The duration of pumping time is the next aspect of system design. This can be a tough concept to nail down initially. There are various circumstances that will define the pumping period. The simplest to imagine is a basic pressure system, where the pump may be powered 24/7 but will only cycle based on demand. These applications require a pump flow rate equal to the required house flow rate of about 6-12 GPM. Solardirect pumping is another option. For these systems the water is often pumped to a storage reservoir over a period of time (while the sun is out). Typical pump time is going to be defined by the sun hours for that given location. If the location receives six hours (or 360 minutes) of usable sun and you need to achieve about 1000 gallons per day, then you would need a pump that can achieve about three GPM. In some cases, it may be required to extend the pumping time beyond sun hours In this case, it would be necessary to use batteries. Regardless of how you do it, the total volume of water divided by the allowed pumping time will result in the necessary flow rate, often defined in gallons per minute (GPM).

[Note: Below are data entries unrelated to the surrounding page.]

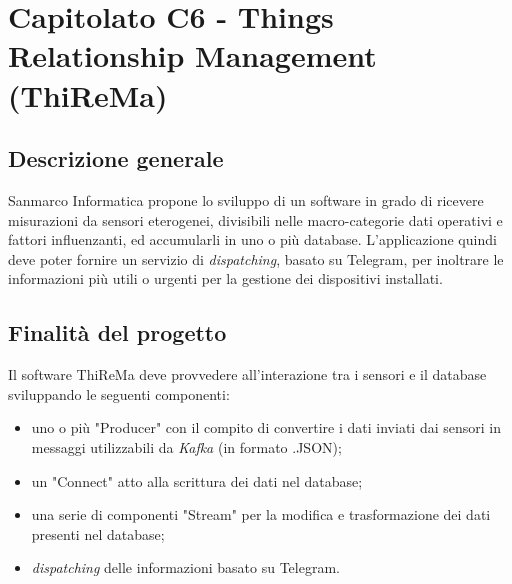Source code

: \section{Capitolato C6 - Things Relationship Management (ThiReMa)}

\subsection{Descrizione generale}
Sanmarco Informatica propone lo sviluppo di un software in grado di ricevere misurazioni da sensori eterogenei, divisibili nelle macro-categorie dati operativi e fattori influenzanti, ed accumularli in uno o più database. L'applicazione quindi deve poter fornire un servizio di \textit{dispatching\glos}, basato su Telegram, per inoltrare le informazioni più utili o urgenti per la gestione dei dispositivi installati.

\subsection{Finalità del progetto}
Il software ThiReMa deve provvedere all'interazione tra i sensori e il database sviluppando le seguenti componenti:
\begin{itemize}
	\item uno o più "Producer" con il compito di convertire i dati inviati dai sensori in messaggi utilizzabili da \textit{Kafka\glo} (in formato .JSON);
	\item un "Connect" atto alla scrittura dei dati nel database;
	\item una serie di componenti "Stream" per la modifica e trasformazione dei dati presenti nel database;
	\item \textit{dispatching\glo} delle informazioni basato su Telegram.
\end{itemize}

How do I determine total dynamic head?
The calculations for total dynamic head can get very technical and can be overwhelming. We’re going to make this very simple and conceptual but it may not address all situations. First let’s define head. Head simply means height and it’s essentially a measurement in feet (or other relevant units) above a reference point (usually the pump). Total dynamic head is essentially the sum of elevation head, friction head, and pressure head. It determines how high the pump needs to push the liquid above itself to get to the final destination (point of use or point of storage). Water likes to flow downhill, so to push it uphill energy must be exerted on the water. Once the water is up there, it’s captured, often in a reservoir or held pressure state. At this point, it’s maintaining an amount of potential energy.
Elevation head is the easiest to calculate and visualize. This is the vertical height change from where the water begins to where the water ends. It could be the elevation change from the top of a pond to a hilltop storage tank. For a well with submersible pump, the two heights would be the water level in the well and the height of the above-ground storage tank. The measured height in feet is the elevation head. Important note regarding this and wells—if the pump is placed in a well at 300 feet but the static water level (per the well specifications) is measured at 200 feet, the pump only has to pump 200 feet to the surface. The water is essentially already 100 feet over the top of the pump pushing down, so the pump only has to work on getting the water up that extra 200 feet.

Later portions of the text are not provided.